Liraglutide and cardiovascular outcomes in adults with overweight or obesity: A post hoc analysis from SCALE randomized controlled trials

M J Davies 1,, L J Aronne 2, I D Caterson 3, A B Thomsen 4, P B Jacobsen 5,, S P Marso 6; on behalf of the Satiety and Clinical Adiposity – Liraglutide Evidence in individuals with and without diabetes (SCALE) study groups
PMCID: PMC5836948  PMID: 28950422

Abstract

The cardiovascular safety of liraglutide, a glucagon‐like peptide‐1 receptor agonist approved for weight management at a dose of 3.0 mg, was evaluated post hoc using data from 5908 participants in 5 randomized, double‐blind, placebo‐controlled clinical trials. Participants were randomized to liraglutide or a comparator group (placebo or orlistat). The objective was to evaluate whether cardiovascular risk was increased with liraglutide treatment. The primary composite outcome of this time‐to‐event analysis was the first occurrence of cardiovascular death, nonfatal myocardial infarction or nonfatal stroke. These cardiovascular events were adjudicated prospectively for three of the trials and retrospectively for two trials by an event adjudication committee. The primary outcome was analyzed using a Cox proportional hazards model, stratified by trial. With liraglutide 3.0 mg, 8 participants had positively adjudicated cardiovascular events (1.54 events/1000 person‐years) compared to 10 participants in the comparators group (3.65 events/1000 person‐years). The hazard ratio for liraglutide 3.0 mg compared to comparators was 0.42 (95% confidence interval, 0.17‐1.08). In this analysis, liraglutide 3.0 mg treatment was not associated with excess cardiovascular risk. However, the wide confidence intervals and retrospective adjudication of events in two of the trials are limitations of the analysis.

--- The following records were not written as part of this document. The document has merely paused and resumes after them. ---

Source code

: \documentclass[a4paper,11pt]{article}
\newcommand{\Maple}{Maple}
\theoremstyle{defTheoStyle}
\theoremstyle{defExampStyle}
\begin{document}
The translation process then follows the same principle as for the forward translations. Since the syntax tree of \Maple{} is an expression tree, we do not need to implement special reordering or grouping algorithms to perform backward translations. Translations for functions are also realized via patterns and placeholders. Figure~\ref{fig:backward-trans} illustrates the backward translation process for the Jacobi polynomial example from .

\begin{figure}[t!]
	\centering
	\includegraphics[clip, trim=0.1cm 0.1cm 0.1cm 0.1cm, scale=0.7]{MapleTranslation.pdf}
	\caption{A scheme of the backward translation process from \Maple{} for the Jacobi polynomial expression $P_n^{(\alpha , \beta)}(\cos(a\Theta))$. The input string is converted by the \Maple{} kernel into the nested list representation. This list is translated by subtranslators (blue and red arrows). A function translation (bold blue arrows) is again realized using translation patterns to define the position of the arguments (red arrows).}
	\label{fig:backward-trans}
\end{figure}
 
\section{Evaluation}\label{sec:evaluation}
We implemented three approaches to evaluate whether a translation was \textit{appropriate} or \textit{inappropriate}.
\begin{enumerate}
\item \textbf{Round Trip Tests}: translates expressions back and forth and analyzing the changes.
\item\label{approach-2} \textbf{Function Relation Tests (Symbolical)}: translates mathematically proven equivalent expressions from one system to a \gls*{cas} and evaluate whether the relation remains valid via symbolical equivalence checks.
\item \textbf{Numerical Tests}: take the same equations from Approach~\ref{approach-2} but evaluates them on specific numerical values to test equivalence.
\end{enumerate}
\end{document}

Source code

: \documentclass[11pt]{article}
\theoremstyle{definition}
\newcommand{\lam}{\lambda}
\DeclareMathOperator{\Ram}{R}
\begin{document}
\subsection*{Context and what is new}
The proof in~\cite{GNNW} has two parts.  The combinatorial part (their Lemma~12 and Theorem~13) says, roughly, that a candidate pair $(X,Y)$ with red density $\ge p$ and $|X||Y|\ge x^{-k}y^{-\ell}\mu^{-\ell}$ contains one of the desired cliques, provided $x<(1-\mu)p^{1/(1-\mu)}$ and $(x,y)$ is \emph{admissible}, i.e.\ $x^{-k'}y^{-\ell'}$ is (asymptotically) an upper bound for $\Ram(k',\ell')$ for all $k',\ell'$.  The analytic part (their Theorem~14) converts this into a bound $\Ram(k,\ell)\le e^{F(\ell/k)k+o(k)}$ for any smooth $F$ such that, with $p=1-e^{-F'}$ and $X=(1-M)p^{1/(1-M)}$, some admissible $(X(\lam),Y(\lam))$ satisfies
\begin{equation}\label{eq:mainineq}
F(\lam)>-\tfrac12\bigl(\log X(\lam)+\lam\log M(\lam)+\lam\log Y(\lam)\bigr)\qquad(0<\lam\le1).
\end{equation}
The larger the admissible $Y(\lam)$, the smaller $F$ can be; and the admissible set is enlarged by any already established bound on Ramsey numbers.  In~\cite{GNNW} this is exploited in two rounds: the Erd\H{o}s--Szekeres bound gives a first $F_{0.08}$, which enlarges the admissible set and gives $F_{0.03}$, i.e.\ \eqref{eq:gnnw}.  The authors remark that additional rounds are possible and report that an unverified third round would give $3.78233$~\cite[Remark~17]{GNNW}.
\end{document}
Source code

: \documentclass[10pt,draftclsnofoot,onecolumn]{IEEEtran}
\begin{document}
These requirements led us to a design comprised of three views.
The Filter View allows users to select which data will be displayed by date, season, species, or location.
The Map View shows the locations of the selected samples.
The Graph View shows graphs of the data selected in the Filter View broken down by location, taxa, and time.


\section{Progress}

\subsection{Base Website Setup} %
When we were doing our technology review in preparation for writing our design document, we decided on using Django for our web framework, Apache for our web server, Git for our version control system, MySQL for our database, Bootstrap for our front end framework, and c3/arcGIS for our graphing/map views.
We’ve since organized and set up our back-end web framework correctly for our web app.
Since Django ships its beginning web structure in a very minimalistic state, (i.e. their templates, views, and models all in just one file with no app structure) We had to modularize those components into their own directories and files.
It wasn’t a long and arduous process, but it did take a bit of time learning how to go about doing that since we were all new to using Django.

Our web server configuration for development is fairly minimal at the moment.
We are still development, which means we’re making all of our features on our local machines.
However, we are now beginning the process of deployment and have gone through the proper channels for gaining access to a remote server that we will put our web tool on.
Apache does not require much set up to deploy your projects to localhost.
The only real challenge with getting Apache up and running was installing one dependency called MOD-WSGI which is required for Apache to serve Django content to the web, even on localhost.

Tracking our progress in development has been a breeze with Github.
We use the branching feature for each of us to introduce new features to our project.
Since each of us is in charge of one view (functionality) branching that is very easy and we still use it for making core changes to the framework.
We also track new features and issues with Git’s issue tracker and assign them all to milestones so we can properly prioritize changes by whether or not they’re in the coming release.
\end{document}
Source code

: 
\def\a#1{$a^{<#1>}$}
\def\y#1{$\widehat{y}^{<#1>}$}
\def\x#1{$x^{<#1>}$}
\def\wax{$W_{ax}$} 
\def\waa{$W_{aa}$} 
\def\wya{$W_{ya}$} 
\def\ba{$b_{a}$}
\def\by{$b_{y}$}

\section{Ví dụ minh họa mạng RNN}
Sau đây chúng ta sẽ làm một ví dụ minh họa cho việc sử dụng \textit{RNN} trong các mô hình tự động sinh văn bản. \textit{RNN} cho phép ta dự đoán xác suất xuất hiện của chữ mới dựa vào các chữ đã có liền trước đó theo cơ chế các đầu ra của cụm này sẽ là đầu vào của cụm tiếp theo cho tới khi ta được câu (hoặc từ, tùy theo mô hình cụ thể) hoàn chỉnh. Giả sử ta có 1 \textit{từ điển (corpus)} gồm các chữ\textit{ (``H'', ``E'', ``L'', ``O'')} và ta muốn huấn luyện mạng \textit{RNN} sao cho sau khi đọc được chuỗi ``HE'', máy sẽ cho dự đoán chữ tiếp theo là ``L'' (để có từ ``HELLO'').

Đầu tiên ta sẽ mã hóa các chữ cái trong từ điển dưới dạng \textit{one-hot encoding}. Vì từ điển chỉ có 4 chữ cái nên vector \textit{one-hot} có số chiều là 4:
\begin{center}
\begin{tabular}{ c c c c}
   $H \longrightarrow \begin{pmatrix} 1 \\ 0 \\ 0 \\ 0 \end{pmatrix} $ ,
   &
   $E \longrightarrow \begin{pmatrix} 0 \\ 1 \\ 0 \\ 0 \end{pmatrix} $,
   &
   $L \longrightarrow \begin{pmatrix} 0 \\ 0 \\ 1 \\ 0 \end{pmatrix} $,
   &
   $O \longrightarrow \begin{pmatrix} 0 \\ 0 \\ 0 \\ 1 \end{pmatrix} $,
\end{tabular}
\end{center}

Keywords: antiobesity drug, cardiovascular disease, clinical trial, GLP‐1, GLP‐1 analogue, liraglutide

1. INTRODUCTION

Obesity is a chronic disease, and a risk factor for the development of type 2 diabetes mellitus (T2DM) and cardiovascular disease; obesity is also associated with an increased risk of cardiovascular mortality.1 While weight loss can lead to improvements in cardiovascular risk factors (waist circumference, blood pressure, lipid profile, cardiovascular biomarkers and glucose homeostasis), its association with improved cardiovascular outcomes is less clear.2, 3

Several anti‐obesity medications have been linked to increased blood pressure, heart rate and cardiovascular risk, leading to marketing authorization withdrawal.4 Regulatory authorities now require all new obesity and T2DM medications to demonstrate no excess cardiovascular health risks.5, 6, 7, 8 Cardiovascular‐outcomes trials with lorcaserin and phentermine/topiramate for weight management are planned.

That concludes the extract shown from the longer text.